Le cas Richler

Iconoclaste et anticonformiste, le romancier Mordecai Richler pourfend les nationalistes… par amour du Québec! «Le PQ lui fait plus de tort à l’étranger que je ne pourrai jamais en faire.» Le cas Richler.

«II nous chie dessus», protestent les nationalistes du Québec. «Il est mal embouché», déplorent les bourgeois de Westmount. «Il n’a pas de classe», disent les Juifs de Montréal.

À 65 ans, Mordecai Richler est un des auteurs les plus controversés du pays. Son essai Oh Canada! Oh Québec! Requiem pour un pays divisé a soulevé toute une polémique en 1992. À propos du taux de fécondité dans les années 30, il expliquait que, encouragés par l’abbé Lionel Groulx, les Québécois «prenaient leurs femmes pour des truies»! En février dernier, il récidivait dans le magazine torontois Saturday Night sous un titre accrocheur: «DANGER: ils ont menacé, ils ont menti, ils ont triché et, malgré tout, les séparatistes n’ont pas gagné le référendum. Mais il leur reste leur politique de purification ethnique…» Pour faire bonne mesure, il créait avec quelques amis, un prix littéraire de 3000 dollars interdit aux «Québécois pure laine».

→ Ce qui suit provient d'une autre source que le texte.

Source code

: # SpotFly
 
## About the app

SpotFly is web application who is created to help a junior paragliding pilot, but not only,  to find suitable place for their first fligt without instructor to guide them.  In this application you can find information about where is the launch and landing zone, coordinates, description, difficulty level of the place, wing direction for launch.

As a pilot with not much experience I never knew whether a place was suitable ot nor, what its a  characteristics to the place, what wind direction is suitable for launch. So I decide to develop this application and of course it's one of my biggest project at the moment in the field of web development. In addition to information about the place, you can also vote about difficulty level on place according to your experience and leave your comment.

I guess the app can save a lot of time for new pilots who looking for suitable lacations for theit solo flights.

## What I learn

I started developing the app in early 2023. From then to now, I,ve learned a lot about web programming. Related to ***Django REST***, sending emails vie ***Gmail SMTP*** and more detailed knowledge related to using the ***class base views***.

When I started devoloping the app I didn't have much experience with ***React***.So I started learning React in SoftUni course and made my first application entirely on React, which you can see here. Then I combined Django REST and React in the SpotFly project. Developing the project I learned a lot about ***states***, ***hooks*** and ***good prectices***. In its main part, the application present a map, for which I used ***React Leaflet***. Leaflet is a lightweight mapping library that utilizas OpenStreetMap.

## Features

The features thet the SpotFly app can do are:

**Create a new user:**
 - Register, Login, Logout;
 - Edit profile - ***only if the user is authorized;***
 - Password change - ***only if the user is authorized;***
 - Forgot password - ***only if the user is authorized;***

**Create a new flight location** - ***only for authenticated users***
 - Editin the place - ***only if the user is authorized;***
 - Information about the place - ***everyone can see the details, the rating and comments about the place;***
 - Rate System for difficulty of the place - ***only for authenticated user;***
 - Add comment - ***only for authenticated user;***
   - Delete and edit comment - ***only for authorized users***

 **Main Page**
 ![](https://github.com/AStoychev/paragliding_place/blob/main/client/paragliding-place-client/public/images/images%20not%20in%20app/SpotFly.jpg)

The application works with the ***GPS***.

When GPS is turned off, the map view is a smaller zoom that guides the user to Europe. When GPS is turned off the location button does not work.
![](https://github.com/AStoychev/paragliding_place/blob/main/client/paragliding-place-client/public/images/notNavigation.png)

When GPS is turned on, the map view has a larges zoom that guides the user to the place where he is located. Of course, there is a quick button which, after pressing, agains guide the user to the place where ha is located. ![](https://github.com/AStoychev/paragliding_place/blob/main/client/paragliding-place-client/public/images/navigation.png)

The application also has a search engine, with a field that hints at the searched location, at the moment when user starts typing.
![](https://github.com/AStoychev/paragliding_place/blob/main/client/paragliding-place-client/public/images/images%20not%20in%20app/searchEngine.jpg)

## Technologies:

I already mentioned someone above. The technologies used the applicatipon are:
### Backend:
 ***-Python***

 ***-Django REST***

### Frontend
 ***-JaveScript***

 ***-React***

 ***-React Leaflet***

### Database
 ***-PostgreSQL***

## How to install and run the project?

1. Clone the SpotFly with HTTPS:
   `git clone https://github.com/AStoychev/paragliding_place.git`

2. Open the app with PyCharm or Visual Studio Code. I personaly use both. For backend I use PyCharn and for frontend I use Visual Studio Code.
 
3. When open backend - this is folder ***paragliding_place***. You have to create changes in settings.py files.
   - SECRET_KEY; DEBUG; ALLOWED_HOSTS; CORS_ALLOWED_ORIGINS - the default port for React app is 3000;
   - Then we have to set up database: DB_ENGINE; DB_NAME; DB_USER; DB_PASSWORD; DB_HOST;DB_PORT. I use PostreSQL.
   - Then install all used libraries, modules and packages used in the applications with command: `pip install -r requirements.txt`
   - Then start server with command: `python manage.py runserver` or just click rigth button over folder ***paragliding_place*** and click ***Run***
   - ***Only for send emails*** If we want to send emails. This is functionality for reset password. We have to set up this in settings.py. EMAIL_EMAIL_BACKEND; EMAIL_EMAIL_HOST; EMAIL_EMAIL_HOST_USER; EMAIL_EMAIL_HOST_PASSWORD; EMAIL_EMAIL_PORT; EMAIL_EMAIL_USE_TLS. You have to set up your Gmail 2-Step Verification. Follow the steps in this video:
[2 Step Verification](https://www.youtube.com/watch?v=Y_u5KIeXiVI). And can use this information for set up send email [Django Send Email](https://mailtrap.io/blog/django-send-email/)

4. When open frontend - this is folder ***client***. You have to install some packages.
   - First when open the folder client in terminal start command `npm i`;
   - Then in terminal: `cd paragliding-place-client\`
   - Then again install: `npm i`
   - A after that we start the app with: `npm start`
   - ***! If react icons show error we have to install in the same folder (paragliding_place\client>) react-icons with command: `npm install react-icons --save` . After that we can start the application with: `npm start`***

Polémiste à ses heures, Richler est surtout un romancier qui collectionne les prix littéraires du Canada et du Commonwealth depuis 30 ans. «Mais les Québécois n’ont pas lu mes romans et mes nouvelles», déplore-t-il.

Richler est né dans le quartier Plateau-Mont-Royal à Montréal et a grandi rue Saint-Urbain, des lieux qu’il a immortalisés dans ses romans, notamment dans L’Apprentissage de Duddy Kravitz et Rue Saint-Urbain. Auteur à succès à Londres – où il a résidé pendant une vingtaine d’années -, il a vu ses romans et ses livres pour enfants publiés en sept ou huit langues. Refusant une carrière de scénariste à Hollywood, il est rentré à Montréal en 1972. Entre deux romans, il s’en prend aux nationalistes du Québec, en particulier à Lucien Bouchard, dont il fait une sorte de «Lucien de Serbie».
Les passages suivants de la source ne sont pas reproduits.